▶ [To do]:
Go through the listing and return every line with "color" in it.

▶ [Provided data]:
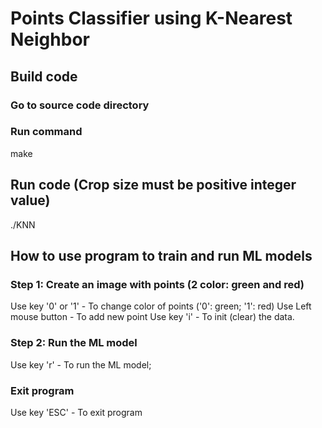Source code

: # Points Classifier using K-Nearest Neighbor

## Build code
### Go to source code directory
### Run command
make

## Run code (Crop size must be positive integer value)
./KNN

## How to use program to train and run ML models
### Step 1: Create an image with points (2 color: green and red)
Use key '0' or '1' - To change color of points ('0': green; '1': red)
Use Left mouse button - To add new point
Use key 'i' - To init (clear) the data.

### Step 2: Run the ML model
Use key 'r' - To run the ML model;

### Exit program
Use key 'ESC' - To exit program
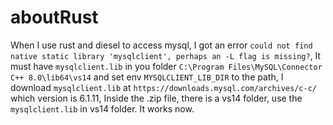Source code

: # aboutRust

When I use rust and diesel to access mysql, I got an error  `could not find native static library 'mysqlclient', perhaps an -L flag is missing?`, It must have `mysqlclient.lib` in you folder `C:\Program Files\MySQL\Connector C++ 8.0\lib64\vs14` and set env `MYSQLCLIENT_LIB_DIR` to the path, I download `mysqlclient.lib` at `https://downloads.mysql.com/archives/c-c/` which version is 6.1.11, Inside the .zip file, there is a vs14 folder, use the `mysqlclient.lib` in vs14 folder. It works now.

▶ [Exercise response]:
### Step 1: Create an image with points (2 color: green and red)
Use key '0' or '1' - To change color of points ('0': green; '1': red)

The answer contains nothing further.